And since conservatives can’t bring themselves to acknowledge the reality of what’s happening to opportunity in America, they’re left with nothing but that old-time dog whistle. Mr. Ryan wasn’t being inarticulate — he said what he said because it’s all that he’s got.

1 comment:

  1. "An expert at sounding as if he knows what he’s talking about"? I think Paul Krugman has hit the nail right on its' head. And so, in a way, has Paul Ryan. The problem is cultural, but the culture that's the problem is not the inner-city culture that's focused on how to survive in a hard, hostile world, it's the upper-crust and upper-crust wannabee urban and suburban culture that wants to pretend that they have nothing to do with the plight that the city-trapped poor find themselves in. And the way they do that, the way they avoid responsibility for undercutting the urban tax base, hobbling city government, exporting jobs and limiting public transit options is by blaming... the poor themselves! For falling victim to the forces of the rich and their middle class enablers! Isn't that tidy? Though as a recovering alcoholic friend of mine used to say, when you point the finger at someone else there are three fingers pointing back at you...

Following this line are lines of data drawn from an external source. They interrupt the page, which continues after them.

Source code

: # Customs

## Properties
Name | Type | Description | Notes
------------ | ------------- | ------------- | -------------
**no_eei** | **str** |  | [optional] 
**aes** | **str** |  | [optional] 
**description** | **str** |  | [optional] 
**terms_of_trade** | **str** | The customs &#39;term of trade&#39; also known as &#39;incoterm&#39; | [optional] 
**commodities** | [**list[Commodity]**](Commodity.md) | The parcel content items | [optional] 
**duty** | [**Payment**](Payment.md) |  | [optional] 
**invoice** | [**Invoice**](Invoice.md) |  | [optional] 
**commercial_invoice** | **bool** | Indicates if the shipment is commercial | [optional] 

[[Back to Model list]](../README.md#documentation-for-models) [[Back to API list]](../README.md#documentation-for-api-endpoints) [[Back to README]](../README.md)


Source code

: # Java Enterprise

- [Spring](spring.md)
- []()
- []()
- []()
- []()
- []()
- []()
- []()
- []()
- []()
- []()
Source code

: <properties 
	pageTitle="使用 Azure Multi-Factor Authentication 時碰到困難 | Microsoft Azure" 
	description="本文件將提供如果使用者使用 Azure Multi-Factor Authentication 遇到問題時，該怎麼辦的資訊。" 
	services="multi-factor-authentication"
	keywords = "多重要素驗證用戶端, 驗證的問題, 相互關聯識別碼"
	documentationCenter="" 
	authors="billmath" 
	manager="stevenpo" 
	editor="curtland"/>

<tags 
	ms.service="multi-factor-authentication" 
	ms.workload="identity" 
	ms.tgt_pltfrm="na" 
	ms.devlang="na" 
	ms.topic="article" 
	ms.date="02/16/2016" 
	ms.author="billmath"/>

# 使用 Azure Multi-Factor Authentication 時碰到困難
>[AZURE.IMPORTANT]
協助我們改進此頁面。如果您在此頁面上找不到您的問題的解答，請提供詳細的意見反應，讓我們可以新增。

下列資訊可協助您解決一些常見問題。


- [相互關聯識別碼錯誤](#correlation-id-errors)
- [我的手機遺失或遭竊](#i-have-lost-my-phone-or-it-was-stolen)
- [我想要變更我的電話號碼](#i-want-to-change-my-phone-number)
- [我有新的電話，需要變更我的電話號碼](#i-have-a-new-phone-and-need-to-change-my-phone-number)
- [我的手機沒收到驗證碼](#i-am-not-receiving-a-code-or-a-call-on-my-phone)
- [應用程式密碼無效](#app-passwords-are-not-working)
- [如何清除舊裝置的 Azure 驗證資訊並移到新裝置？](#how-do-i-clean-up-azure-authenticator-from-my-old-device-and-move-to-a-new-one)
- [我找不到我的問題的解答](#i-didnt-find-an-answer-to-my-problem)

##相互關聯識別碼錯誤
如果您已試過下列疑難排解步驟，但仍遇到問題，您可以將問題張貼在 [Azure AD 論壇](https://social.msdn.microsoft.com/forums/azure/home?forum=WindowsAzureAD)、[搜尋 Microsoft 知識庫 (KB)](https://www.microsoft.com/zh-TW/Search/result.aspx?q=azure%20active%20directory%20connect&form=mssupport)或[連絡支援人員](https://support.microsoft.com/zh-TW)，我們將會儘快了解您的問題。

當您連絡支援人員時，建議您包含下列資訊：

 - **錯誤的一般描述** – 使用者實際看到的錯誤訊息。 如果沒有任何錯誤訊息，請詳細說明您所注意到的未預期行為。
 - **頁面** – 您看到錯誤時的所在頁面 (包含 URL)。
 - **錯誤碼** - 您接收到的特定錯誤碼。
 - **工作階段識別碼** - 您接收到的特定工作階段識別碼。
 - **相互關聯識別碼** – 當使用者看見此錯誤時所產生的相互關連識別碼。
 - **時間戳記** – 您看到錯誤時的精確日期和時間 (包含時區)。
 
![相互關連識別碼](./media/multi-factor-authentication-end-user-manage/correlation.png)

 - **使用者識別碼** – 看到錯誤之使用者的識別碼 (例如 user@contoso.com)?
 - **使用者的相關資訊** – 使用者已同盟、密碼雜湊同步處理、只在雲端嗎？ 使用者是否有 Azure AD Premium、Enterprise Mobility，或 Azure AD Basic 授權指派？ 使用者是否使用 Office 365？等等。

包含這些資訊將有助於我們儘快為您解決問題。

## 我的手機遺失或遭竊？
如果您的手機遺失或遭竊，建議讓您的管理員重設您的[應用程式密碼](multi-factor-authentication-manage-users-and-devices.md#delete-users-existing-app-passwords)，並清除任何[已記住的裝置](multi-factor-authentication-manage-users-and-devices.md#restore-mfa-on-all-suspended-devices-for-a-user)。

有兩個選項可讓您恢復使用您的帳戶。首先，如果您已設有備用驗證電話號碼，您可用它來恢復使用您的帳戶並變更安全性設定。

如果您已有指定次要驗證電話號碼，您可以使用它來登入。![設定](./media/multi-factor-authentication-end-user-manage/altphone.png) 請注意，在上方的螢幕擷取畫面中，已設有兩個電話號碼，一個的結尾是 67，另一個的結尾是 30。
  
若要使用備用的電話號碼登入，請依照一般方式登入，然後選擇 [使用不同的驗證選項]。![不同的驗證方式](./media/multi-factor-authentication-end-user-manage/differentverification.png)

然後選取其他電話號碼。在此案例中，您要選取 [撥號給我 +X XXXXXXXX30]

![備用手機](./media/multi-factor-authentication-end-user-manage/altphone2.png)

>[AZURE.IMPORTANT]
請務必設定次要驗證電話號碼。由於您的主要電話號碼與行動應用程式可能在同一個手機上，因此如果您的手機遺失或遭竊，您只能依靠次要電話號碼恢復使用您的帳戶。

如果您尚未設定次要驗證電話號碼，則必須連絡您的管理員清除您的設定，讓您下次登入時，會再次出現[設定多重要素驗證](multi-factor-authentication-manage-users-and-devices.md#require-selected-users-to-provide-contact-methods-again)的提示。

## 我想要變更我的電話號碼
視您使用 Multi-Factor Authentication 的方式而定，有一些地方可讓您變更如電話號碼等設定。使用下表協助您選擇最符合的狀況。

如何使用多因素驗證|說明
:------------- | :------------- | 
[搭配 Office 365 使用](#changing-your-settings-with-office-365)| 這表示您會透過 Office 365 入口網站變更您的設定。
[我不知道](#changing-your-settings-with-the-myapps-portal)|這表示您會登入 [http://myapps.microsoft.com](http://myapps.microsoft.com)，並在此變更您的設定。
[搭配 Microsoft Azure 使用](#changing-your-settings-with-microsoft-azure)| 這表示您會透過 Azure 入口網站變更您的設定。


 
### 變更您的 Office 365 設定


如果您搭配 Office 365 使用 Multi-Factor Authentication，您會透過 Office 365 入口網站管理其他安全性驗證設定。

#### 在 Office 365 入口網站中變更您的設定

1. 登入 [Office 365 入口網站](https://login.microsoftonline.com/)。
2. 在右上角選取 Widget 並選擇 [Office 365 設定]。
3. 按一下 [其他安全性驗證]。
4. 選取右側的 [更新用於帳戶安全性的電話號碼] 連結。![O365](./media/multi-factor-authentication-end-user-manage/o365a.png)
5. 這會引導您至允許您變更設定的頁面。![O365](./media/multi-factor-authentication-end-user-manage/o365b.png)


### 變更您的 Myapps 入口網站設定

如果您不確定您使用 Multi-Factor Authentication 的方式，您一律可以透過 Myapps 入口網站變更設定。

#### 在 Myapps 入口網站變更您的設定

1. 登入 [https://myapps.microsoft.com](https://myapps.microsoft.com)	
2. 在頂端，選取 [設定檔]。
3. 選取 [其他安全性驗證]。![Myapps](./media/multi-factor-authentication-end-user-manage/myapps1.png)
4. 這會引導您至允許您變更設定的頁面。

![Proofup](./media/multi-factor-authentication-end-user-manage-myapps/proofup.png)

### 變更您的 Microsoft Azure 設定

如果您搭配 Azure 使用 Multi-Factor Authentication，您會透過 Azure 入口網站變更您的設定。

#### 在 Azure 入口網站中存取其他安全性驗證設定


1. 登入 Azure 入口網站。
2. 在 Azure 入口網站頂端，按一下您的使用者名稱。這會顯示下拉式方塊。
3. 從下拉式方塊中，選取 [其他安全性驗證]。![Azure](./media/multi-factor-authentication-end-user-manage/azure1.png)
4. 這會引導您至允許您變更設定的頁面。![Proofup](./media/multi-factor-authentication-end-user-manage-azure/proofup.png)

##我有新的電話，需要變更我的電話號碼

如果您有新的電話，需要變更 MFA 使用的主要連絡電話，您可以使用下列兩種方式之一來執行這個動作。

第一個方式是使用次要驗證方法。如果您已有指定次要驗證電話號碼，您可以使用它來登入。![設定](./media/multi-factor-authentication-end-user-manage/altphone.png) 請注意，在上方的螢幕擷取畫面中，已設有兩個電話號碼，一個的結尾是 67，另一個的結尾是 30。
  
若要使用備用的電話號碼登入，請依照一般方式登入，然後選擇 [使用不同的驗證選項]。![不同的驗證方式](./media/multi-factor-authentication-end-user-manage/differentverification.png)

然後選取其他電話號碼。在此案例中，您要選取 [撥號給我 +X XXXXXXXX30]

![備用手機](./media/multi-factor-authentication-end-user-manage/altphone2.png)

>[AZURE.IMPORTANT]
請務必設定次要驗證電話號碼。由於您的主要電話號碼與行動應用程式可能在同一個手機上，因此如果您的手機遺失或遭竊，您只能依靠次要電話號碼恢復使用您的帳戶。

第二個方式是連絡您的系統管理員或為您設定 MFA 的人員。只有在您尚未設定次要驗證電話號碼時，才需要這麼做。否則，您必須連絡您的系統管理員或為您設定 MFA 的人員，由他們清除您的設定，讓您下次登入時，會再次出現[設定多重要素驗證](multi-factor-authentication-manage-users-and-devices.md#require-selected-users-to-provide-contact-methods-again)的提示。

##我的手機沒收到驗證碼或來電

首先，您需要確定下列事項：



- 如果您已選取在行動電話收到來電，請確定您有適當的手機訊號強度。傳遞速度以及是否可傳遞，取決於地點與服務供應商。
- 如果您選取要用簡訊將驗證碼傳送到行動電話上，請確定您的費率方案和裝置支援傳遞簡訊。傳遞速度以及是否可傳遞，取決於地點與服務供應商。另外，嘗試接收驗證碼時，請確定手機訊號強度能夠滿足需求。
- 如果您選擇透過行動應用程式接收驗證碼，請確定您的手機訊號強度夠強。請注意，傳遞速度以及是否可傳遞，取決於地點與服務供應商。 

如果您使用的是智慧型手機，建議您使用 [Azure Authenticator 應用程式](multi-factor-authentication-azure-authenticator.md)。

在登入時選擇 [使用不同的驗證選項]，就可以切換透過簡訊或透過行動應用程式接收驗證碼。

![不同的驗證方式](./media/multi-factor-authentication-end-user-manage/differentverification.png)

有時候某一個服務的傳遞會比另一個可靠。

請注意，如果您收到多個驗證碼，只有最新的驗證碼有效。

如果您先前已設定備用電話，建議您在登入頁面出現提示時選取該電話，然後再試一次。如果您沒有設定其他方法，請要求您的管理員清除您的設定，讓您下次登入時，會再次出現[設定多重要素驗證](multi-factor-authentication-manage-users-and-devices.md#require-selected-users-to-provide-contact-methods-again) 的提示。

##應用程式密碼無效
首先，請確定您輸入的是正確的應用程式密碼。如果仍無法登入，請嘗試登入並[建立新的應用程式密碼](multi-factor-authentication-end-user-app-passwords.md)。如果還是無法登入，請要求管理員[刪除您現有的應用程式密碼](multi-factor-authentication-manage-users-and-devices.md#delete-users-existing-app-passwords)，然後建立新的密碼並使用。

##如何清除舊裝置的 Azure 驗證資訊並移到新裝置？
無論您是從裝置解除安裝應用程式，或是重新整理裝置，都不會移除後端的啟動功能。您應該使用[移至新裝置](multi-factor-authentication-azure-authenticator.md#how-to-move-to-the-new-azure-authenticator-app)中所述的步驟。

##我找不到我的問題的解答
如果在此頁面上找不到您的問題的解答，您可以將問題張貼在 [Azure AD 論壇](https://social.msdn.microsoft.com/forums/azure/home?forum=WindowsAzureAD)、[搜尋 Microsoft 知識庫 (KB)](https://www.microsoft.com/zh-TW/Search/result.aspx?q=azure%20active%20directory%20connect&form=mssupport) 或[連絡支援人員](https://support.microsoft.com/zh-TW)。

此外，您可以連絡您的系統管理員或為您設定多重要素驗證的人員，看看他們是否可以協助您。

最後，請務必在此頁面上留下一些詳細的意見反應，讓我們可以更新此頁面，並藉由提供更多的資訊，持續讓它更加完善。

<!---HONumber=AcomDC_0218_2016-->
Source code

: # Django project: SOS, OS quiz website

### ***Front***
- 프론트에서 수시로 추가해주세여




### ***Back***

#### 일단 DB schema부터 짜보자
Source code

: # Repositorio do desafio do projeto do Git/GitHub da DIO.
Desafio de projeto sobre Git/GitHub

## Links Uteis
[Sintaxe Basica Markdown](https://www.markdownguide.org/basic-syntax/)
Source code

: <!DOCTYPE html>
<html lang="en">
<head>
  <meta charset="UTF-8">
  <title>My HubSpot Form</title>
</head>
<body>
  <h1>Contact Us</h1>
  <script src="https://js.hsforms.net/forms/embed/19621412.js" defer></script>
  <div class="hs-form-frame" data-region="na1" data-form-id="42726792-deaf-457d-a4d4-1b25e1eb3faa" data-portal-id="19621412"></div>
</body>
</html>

    Personally I'll believe that the inner city poor lack a culture of work when one of those wonderful job creators we all hear so much about can't find enough employees to keep a city business that pays fair wages open. I've heard money excuses and logistics excuses and even family transition excuses but never anything as lame as Paul Ryan's cultural excuse. Which, oddly enough, the anti-Milwaukee GOP-choke ring political culture that has raised Paul Ryan to the position he is in today eats right up. Because he just has to sound like he knows what he's talking about, as long as he lets the right people off the hook.